On September 23, 2013, California Governor Jerry Brown signed a bill that adds a chapter on “Privacy Rights for California Minors in the Digital World” to the California Online Privacy Protection Act (“CalOPPA”).1 The new measure will prohibit certain online marketing or advertising to minors (defined as anyone under age 18), and will require operators of websites, mobile apps, and other online services to honor requests by minors who are registered users to remove content posted by the minor. This development, as well as recent statements from the FTC and other enforcement agencies, confirms once again that child privacy is a key area of concern and a potential target for enforcement.
The new provisions signed into law this week by Governor Brown, which will take effect January 1, 2015, prohibit online marketing or advertising of certain products to minors, including alcoholic beverages and firearms. This restriction will also apply to an advertising service notified by an operator that the site, service, or application is directed to minors (in which case the notifying operator “shall be deemed in compliance” with this provision). The new law will also prohibit an operator from marketing or advertising such products when the operator has “actual knowledge” that a minor is using the site, if the marketing or advertising is “specifically directed to that minor” based on information such as the minor’s profile, activity, address, or specific location. Operators will be required to provide minors who are registered users with notice and instructions explaining their right to remove content they posted to the site, and to honor requests for removal. This requirement does not appear to apply where a requesting minor is not a registered user of the site.

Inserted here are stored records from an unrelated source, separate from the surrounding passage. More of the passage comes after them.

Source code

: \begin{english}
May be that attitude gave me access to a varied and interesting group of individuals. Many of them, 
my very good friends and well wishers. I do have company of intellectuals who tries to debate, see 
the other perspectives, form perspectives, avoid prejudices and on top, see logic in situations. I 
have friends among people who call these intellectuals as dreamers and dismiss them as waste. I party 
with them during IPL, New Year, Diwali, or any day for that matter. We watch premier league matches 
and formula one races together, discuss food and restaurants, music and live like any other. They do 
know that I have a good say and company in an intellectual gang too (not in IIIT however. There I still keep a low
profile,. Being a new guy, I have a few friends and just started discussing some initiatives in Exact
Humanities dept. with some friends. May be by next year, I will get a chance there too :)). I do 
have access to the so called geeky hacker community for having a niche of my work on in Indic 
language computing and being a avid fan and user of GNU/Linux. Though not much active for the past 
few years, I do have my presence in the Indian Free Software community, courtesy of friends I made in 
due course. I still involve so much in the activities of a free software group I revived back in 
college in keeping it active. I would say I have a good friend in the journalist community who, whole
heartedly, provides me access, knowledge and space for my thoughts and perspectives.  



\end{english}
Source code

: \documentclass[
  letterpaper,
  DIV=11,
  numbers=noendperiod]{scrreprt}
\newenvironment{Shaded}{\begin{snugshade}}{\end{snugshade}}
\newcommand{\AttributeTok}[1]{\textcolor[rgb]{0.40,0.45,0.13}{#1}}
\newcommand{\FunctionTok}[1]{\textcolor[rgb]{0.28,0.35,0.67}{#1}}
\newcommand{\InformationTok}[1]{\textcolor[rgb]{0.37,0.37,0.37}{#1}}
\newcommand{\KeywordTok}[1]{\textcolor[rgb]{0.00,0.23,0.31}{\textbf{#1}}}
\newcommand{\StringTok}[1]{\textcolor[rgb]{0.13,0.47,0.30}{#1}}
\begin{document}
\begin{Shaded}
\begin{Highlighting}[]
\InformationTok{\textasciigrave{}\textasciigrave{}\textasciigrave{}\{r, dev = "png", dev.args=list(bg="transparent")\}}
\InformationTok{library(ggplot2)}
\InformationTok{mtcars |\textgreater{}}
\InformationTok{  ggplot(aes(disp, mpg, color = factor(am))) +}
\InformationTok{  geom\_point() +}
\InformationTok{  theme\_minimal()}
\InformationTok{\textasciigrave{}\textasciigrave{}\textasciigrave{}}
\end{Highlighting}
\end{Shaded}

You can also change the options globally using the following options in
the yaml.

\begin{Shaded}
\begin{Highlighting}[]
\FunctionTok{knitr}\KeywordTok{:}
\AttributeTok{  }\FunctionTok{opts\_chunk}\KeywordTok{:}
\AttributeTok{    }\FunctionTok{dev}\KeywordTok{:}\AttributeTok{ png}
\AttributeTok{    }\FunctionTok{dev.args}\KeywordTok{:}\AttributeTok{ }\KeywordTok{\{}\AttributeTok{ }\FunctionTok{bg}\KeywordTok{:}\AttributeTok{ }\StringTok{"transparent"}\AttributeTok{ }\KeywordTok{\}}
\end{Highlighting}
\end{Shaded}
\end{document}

The new law also enumerates several circumstances in which an operator will not be required to erase or eliminate information, including when the information is anonymized or was posted to the site by a third party.
In addition to state laws such as CalOPPA, the federal Children’s Online Privacy Protection Act (“COPPA”) imposes other requirements for operators of commercial websites and online services, including mobile apps. Among other things, entities covered by COPPA must generally provide direct notice to parents and obtain verifiable parental consent before collecting personal information from children, as well as provide parents access to their child’s personal information and the right to request deletion of personal information.
Some of the concepts addressed in the amendments to CalOPPA – including whether a site is directed to children and whether an operator has “actual knowledge” that a user is a minor – are similar to concepts addressed by the Federal Trade Commission in its FAQs regarding COPPA.5 However, it is important to carefully review both laws and the aforementioned FAQs, as the two laws apply these concepts in different ways.
Businesses should also carefully review their privacy policies and practices — as well as those of third parties such as ad networks and plug-ins — to ensure compliance with CalOPPA, COPPA and other applicable privacy laws.
1 The Online Privacy Protection Act of 2003, Cal. Bus & Prof. Code § 22575 et. seq. (2004).